(Stored data entries)
* * * * * * *
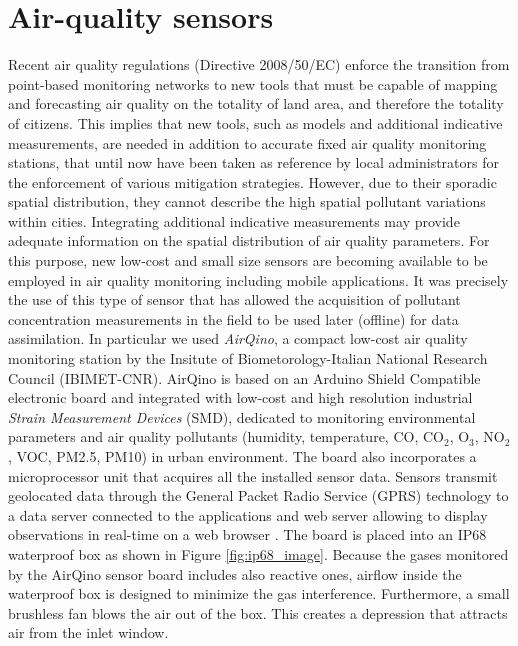 \documentclass[journal]{IEEEtran}
\begin{document}
\section{Air-quality sensors}
Recent air quality regulations (Directive 2008/50/EC) enforce the transition from point-based monitoring networks to new tools that must be capable of mapping and forecasting air quality on the totality of land area, and therefore the totality of citizens. This implies that new tools, such as models and additional indicative measurements, are needed in addition to accurate fixed air quality monitoring stations, that until now have been taken as reference by local administrators for the enforcement of various mitigation strategies. However, due to their sporadic spatial distribution, they cannot describe the high spatial pollutant variations within cities. Integrating additional indicative measurements may provide adequate information on the spatial distribution of air quality parameters. For this purpose, new low-cost and small size sensors are becoming available to be employed in air quality monitoring including mobile applications. 
It was precisely the use of this type of sensor that has allowed the acquisition of pollutant concentration measurements in the field to be used later (offline) for data assimilation. 
In particular we used \textit{AirQino}, a compact low-cost air quality monitoring station by the Insitute of Biometorology-Italian National Research Council (IBIMET-CNR). AirQino  is based on an Arduino Shield Compatible electronic board and integrated with low-cost and high resolution industrial \textit{Strain Measurement Devices} (SMD), dedicated to monitoring environmental parameters and air quality pollutants  (humidity, temperature, CO, CO$_2$, O$_3$, NO$_2$, VOC, PM2.5, PM10) in urban environment. The board also incorporates a microprocessor unit that acquires all the installed sensor data. Sensors transmit geolocated data through the General Packet Radio Service (GPRS) technology to a data server connected to the applications and web server allowing to display observations in real-time on a web browser \cite{bib:alicavphd06}. The board is placed into an IP68 waterproof box as shown in Figure \ref{fig:ip68_image}. Because the gases monitored by the AirQino sensor board includes also reactive ones, airflow inside the waterproof box is designed to minimize the gas interference. Furthermore, a small brushless fan blows the air out of the box. 
This creates a depression that attracts air from the inlet window. 
\end{document}
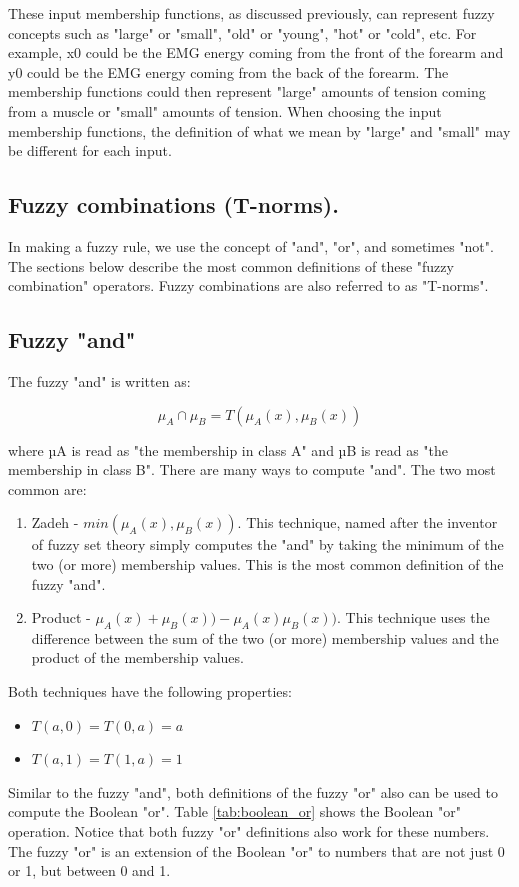 These input membership functions, as discussed previously, can represent fuzzy concepts 
such as "large" or "small", "old" or "young", "hot" or "cold", etc. For example, x0
could be the EMG energy coming from the front of the forearm and y0 could be the
EMG energy coming from the back of the forearm. The membership functions could
then represent "large" amounts of tension coming from a muscle or "small"
amounts of tension. When choosing the input membership functions, the definition
of what we mean by "large" and "small" may be different for each input.

\subsection{Fuzzy combinations (T-norms).} 
In making a fuzzy rule, we use the concept of "and", "or", and sometimes "not". 
The sections below describe the most common definitions of these 
"fuzzy combination" operators. Fuzzy combinations are also referred to as "T-norms".

\subsection{Fuzzy "and"}

The fuzzy "and" is written as: 

\begin{equation}\label{eq:prediction}
\displaystyle \mu_A\cap \mu_B = T(\mu_A(x),\mu_ B(x))  
\end{equation}

where µA is read as "the membership in class A" and µB is read as "the
membership in class B". There are many ways to compute "and". The two most
common are: 

\begin{enumerate}
\item Zadeh - $min(\mu_A(x), \mu_B(x))$.  This technique, named after the
inventor of fuzzy set theory simply computes the "and" by taking the minimum of
the two (or more) membership values. This is the most common definition of the
fuzzy "and". 
\item Product - $\mu_A(x) + \mu_B(x)) - \mu_A(x) \mu_B(x))$.  This technique uses the
difference between the sum of the two (or more) membership values and the
product of the membership values.
\end{enumerate}

Both techniques have the following properties:
\begin{itemize}
\item $T(a,0) = T(0,a) = a$ 
\item $T(a,1) = T(1,a) = 1$
\end{itemize} 
Similar to the fuzzy "and", both
definitions of the fuzzy "or" also can be used to compute the Boolean "or".
Table \ref{tab:boolean_or} shows the Boolean "or" operation. Notice that both fuzzy "or" definitions
also work for these numbers. The fuzzy "or" is an extension of the Boolean "or"
to numbers that are not just 0 or 1, but between 0 and 1.


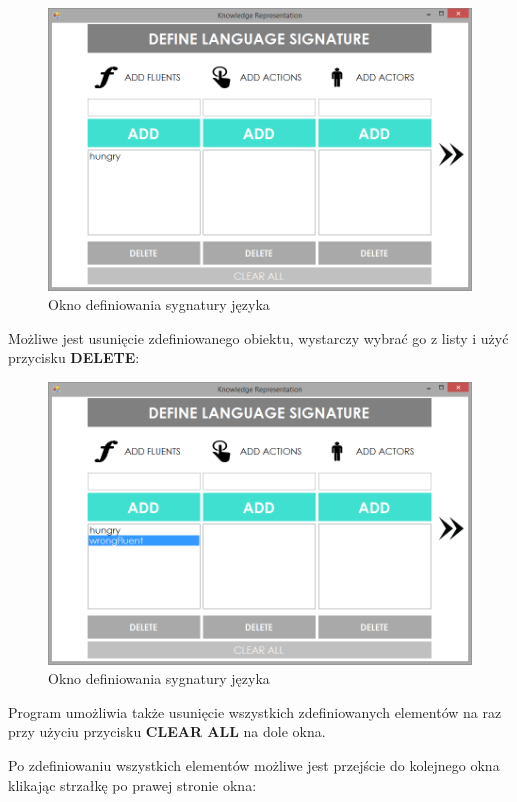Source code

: \documentclass{article}
\begin{document}
\begin{figure}[H]
\centering
\includegraphics[scale=0.4]{03}
\caption{Okno definiowania sygnatury języka}
\end{figure}

Możliwe jest usunięcie zdefiniowanego obiektu, wystarczy wybrać go z listy i użyć przycisku \textbf{DELETE}:

\begin{figure}[H]
\centering
\includegraphics[scale=0.4]{04}
\caption{Okno definiowania sygnatury języka}
\end{figure}

Program umożliwia także usunięcie wszystkich zdefiniowanych elementów na raz przy użyciu przycisku \textbf{CLEAR ALL} na dole okna.
\newpage

Po zdefiniowaniu wszystkich elementów możliwe jest przejście do kolejnego okna klikając strzałkę po prawej stronie okna:
\end{document}
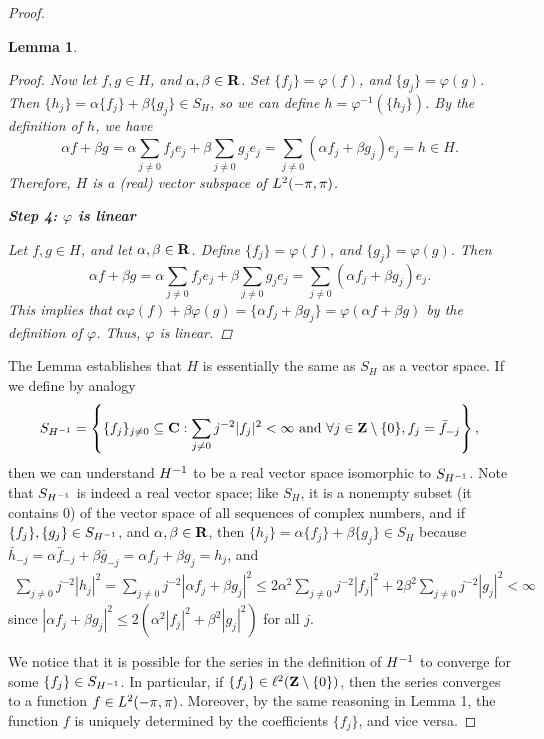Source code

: \documentclass{homework}
\newtheorem{lemma}{Lemma}
\begin{document}
\begin{arabicparts}
\begin{proof}
\begin{lemma}
\begin{proof}
			Now let $f,g \in H$, and $\alpha,\beta\in\textbf{R}$. Set $\{f_j\} = \varphi(f)$, and $\{g_j\} = \varphi(g)$. Then $\{h_j\} = \alpha\{f_j\} + \beta\{g_j\}\in S_H$, so we can define $h =\varphi^{-1}(\{h_j\})$. By the definition of $h$, we have
			\begin{equation}
				\alpha f + \beta g = \alpha \sum_{j\ne 0}f_je_j + \beta\sum_{j\ne 0}g_je_j = \sum_{j\ne 0}(\alpha f_j + \beta g_j)e_j = h \in H.
			\end{equation}
			Therefore, $H$ is a (real) vector subspace of ${L^2(-\pi,\pi)}$.
			
			\textbf{Step 4: $\varphi$ is linear}
			
			Let $f,g\in H$, and let $\alpha,\beta\in \textbf{R}$. Define $\{f_j\} = \varphi(f)$, and $\{g_j\} = \varphi(g)$. Then
			\begin{equation}
				\alpha f + \beta g = \alpha \sum_{j\ne 0}f_je_j + \beta\sum_{j\ne0}g_je_j = \sum_{j\ne0}(\alpha f_j + \beta g_j)e_j.
			\end{equation}
			This implies that $\alpha\varphi(f) + \beta\varphi(g) = \{\alpha f_j + \beta g_j\} = \varphi(\alpha f + \beta g)$ by the definition of $\varphi$. Thus, $\varphi$ is linear.
		\end{proof}
		\end{lemma}
		The Lemma establishes that $H$ is essentially the same as $S_H$ as a vector space. If we define by analogy
		\begin{equation}
			S_{H^{-1}} = \left\{\{f_j\}_{j\ne0}\subseteq \textbf{C} : \sum_{j\ne0}j^{-2}|f_j|^2 < \infty \text{ and } \forall j\in\textbf{Z}\setminus\{0\}, f_j = \bar{f}_{-j}\right\},
		\end{equation}
		then we can understand ${H^{-1}}$ to be a real vector space isomorphic to $S_{H^{-1}}$. Note that $S_{H^{-1}}$ is indeed a real vector space; like $S_H$, it is a nonempty subset (it contains 0) of the vector space of all sequences of complex numbers, and if $\{f_j\}, \{g_j\} \in S_{H^{-1}}$, and $\alpha,\beta\in\textbf{R}$, then $\{h_j\} = \alpha\{f_j\} + \beta\{g_j\} \in S_H$ because $\bar{h}_{-j} = \alpha\bar{f}_{-j} + \beta\bar{g}_{-j} = \alpha f_j + \beta g_j = h_j$, and
		\begin{align}
			\sum_{j\ne 0}j^{-2}|h_j|^2 = \sum_{j\ne0}j^{-2}|\alpha f_j +\beta g_j|^2 \le 2\alpha^2\sum_{j\ne0}j^{-2}|f_j|^2 + 2\beta^2\sum_{j\ne0}j^{-2}|g_j|^2 < \infty
		\end{align}
		since $|\alpha f_j + \beta g_j|^2 \le 2(\alpha^2|f_j|^2 + \beta^2|g_j|^2)$ for all $j$. 
		
		We notice that it is possible for the series in the definition of ${H^{-1}}$ to converge for some $\{f_j\} \in S_{H^{-1}}$. In particular, if $\{f_j\} \in \ell^2(\textbf{Z} \setminus\{0\})$, then the series converges to a function $f \in {L^2(-\pi,\pi)}$. Moreover, by the same reasoning in Lemma 1, the function $f$ is uniquely determined by the coefficients $\{f_j\}$, and vice versa.
		

\end{proof}
\end{arabicparts}
\end{document}
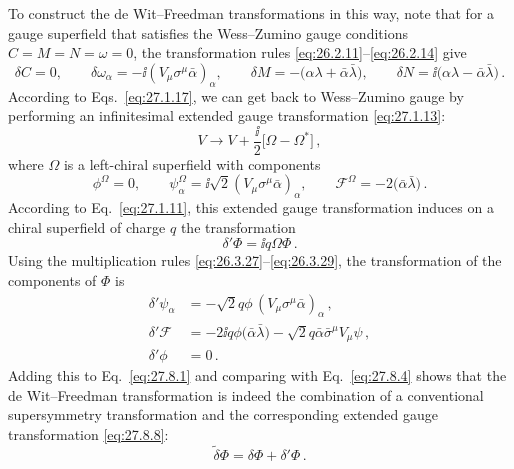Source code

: To construct the de Wit--Freedman transformations in this way, note that for
a gauge superfield that satisfies the Wess--Zumino gauge conditions
\(C=M=N=\omega=0\), the transformation rules
\eqref{eq:26.2.11}--\eqref{eq:26.2.14} give
\begin{equation}
  \delta C=0,\qquad
  \delta\omega_\alpha=-\ii(V_\mu\sigma^\mu\bar\alpha)_\alpha,\qquad
  \delta M=-\bigl(\alpha\lambda+\bar\alpha\bar\lambda\bigr),\qquad
  \delta N=\ii\bigl(\alpha\lambda-\bar\alpha\bar\lambda\bigr)\,.
  \tag{27.8.5}\label{eq:27.8.5}
\end{equation}
According to Eqs.~\eqref{eq:27.1.17}, we can get back to Wess--Zumino gauge
by performing an infinitesimal extended gauge transformation
\eqref{eq:27.1.13}:
\begin{equation}
  V\longrightarrow V+\frac{\ii}{2}\bigl[\Omega-\Omega^*\bigr]\,,
  \tag{27.8.6}\label{eq:27.8.6}
\end{equation}
where \(\Omega\) is a left-chiral superfield with components
\begin{equation}
  \phi^\Omega=0,\qquad
  \psi_\alpha^\Omega
    =\ii\sqrt{2}(V_\mu\sigma^\mu\bar\alpha)_\alpha,\qquad
  \mathcal{F}^\Omega
  =-2\bigl(\bar\alpha\bar\lambda\bigr)\,.
  \tag{27.8.7}\label{eq:27.8.7}
\end{equation}
According to Eq.~\eqref{eq:27.1.11}, this extended gauge transformation
induces on a chiral superfield of charge \(q\) the transformation
\begin{equation}
  \delta'\Phi=\ii q\Omega\Phi\,.
  \tag{27.8.8}\label{eq:27.8.8}
\end{equation}
Using the multiplication rules
\eqref{eq:26.3.27}--\eqref{eq:26.3.29}, the transformation of the components
of \(\Phi\) is
\begin{equation}
  \begin{aligned}
    \delta'\psi_\alpha
    &=-\sqrt{2}q\phi\,
      (V_\mu\sigma^\mu\bar\alpha)_\alpha\,,\\
    \delta'\mathcal{F}
    &=-2\ii q\phi\bigl(\bar\alpha\bar\lambda\bigr)
      -\sqrt{2}q\bar\alpha\bar\sigma^\mu V_\mu\psi\,,\\
    \delta'\phi&=0\,.
  \end{aligned}
  \tag{27.8.9}\label{eq:27.8.9}
\end{equation}
Adding this to Eq.~\eqref{eq:27.8.1} and comparing with
Eq.~\eqref{eq:27.8.4} shows that the de Wit--Freedman transformation is
indeed the combination of a conventional supersymmetry transformation and
the corresponding extended gauge transformation \eqref{eq:27.8.8}:
\begin{equation}
  \widetilde{\delta}\Phi=\delta\Phi+\delta'\Phi\,.
  \tag{27.8.10}\label{eq:27.8.10}
\end{equation}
* * * * * * *
Scan the lines above, and whenever one holds the string "lambda", copy it.

  \delta M=-\bigl(\alpha\lambda+\bar\alpha\bar\lambda\bigr),\qquad
  \delta N=\ii\bigl(\alpha\lambda-\bar\alpha\bar\lambda\bigr)\,.
  =-2\bigl(\bar\alpha\bar\lambda\bigr)\,.
    &=-2\ii q\phi\bigl(\bar\alpha\bar\lambda\bigr)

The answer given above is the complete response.